REQUIREMENT: From the listing below, pull out every line where the string "在接口配置页面中" appears.

MATERIAL PROVIDED:
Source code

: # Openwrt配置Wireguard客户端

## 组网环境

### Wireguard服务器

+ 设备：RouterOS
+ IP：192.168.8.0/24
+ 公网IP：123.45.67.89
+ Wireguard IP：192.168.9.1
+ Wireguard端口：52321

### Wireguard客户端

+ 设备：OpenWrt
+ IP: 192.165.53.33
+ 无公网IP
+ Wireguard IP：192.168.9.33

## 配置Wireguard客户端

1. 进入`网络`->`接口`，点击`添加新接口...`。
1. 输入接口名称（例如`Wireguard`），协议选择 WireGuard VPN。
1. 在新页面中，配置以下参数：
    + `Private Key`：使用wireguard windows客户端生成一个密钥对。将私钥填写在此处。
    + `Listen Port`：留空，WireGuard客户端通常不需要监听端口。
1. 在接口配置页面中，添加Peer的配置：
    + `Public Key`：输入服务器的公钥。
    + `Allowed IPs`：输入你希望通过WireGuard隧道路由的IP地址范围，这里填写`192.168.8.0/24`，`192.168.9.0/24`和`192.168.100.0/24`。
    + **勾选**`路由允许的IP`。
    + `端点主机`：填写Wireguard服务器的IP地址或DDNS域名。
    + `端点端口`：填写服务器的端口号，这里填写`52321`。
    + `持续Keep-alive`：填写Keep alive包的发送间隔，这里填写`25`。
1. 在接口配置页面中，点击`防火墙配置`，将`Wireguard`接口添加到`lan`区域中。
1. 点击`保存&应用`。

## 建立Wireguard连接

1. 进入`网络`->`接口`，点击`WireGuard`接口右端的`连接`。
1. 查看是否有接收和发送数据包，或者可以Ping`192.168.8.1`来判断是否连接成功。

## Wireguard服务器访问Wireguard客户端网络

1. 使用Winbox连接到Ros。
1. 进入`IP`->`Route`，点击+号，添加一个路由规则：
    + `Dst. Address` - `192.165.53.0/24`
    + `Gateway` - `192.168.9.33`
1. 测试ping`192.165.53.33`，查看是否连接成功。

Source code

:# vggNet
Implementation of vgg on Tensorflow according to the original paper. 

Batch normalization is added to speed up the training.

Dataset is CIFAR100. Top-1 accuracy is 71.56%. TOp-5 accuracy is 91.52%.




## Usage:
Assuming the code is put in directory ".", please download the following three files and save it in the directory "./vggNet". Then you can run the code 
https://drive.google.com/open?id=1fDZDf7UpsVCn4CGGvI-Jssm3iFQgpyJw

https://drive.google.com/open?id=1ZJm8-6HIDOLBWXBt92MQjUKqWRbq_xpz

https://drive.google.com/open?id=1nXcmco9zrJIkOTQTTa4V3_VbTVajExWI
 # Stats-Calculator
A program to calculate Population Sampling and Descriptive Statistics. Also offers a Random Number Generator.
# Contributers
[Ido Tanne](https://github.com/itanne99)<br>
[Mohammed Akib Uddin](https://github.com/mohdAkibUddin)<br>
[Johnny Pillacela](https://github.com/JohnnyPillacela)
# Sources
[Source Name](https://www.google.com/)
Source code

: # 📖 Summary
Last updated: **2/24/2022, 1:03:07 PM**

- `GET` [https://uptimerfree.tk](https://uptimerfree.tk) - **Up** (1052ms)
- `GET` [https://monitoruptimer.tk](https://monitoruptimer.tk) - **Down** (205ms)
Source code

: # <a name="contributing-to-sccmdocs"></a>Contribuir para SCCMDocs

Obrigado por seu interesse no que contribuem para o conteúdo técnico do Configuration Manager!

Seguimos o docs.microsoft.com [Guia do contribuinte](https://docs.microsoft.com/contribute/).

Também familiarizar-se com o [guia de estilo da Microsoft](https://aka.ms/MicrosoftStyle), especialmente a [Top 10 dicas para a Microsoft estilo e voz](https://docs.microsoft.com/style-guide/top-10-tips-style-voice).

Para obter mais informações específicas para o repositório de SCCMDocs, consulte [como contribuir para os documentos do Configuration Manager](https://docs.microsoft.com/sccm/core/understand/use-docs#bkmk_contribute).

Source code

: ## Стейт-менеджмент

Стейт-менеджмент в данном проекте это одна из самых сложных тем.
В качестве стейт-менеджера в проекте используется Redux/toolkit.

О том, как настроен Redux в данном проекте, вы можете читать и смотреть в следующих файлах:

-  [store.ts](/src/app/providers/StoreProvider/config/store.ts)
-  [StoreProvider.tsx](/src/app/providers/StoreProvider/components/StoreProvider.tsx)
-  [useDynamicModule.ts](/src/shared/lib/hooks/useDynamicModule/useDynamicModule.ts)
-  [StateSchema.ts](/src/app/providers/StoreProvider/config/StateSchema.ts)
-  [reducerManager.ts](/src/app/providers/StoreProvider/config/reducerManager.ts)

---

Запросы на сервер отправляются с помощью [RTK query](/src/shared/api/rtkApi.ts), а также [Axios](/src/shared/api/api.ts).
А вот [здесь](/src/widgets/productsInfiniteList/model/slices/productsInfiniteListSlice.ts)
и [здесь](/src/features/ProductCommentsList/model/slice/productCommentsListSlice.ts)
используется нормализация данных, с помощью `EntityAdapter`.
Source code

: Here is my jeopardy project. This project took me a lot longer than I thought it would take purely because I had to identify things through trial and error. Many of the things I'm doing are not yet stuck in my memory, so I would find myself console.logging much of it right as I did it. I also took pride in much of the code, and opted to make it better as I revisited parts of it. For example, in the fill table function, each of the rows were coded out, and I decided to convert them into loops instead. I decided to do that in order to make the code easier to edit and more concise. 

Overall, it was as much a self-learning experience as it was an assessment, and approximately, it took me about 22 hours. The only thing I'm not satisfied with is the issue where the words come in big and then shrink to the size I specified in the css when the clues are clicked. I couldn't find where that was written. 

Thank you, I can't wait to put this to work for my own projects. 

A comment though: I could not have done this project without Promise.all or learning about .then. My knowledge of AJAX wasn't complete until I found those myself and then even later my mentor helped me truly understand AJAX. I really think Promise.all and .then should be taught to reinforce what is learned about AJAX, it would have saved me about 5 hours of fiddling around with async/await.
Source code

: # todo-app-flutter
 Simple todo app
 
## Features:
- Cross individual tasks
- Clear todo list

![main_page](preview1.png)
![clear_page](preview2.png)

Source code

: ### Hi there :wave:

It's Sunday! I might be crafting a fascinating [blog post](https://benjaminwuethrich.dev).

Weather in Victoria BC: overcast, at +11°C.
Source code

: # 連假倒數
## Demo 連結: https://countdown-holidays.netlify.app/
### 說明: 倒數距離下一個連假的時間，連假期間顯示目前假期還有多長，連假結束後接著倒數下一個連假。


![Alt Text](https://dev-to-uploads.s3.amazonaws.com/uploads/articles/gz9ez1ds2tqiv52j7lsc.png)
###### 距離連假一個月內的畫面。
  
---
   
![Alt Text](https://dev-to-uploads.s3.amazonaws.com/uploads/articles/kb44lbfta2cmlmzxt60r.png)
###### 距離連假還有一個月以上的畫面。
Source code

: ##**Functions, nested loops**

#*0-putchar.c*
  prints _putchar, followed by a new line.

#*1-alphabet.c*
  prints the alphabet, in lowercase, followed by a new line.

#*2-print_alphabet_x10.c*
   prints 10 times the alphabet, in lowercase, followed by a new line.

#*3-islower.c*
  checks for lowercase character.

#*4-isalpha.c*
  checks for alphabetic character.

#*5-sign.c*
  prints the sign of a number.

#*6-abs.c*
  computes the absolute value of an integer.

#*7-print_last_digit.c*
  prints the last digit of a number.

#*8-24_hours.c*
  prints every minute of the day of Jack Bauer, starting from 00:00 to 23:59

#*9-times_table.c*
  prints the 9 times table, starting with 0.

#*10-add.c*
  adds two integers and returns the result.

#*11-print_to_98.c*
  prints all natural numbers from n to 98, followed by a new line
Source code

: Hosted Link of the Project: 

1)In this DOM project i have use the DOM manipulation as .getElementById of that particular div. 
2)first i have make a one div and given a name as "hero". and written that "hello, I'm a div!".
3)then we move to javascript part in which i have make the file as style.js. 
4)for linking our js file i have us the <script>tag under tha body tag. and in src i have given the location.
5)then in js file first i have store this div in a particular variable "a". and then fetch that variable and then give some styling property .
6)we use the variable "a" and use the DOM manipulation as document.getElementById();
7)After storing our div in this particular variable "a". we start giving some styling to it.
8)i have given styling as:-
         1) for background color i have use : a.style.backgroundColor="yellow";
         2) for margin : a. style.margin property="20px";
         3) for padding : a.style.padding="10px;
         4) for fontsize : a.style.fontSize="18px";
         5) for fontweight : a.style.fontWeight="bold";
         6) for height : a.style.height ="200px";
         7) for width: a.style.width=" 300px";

ANSWER BOX:
1. 在接口配置页面中，添加Peer的配置：
1. 在接口配置页面中，点击`防火墙配置`，将`Wireguard`接口添加到`lan`区域中。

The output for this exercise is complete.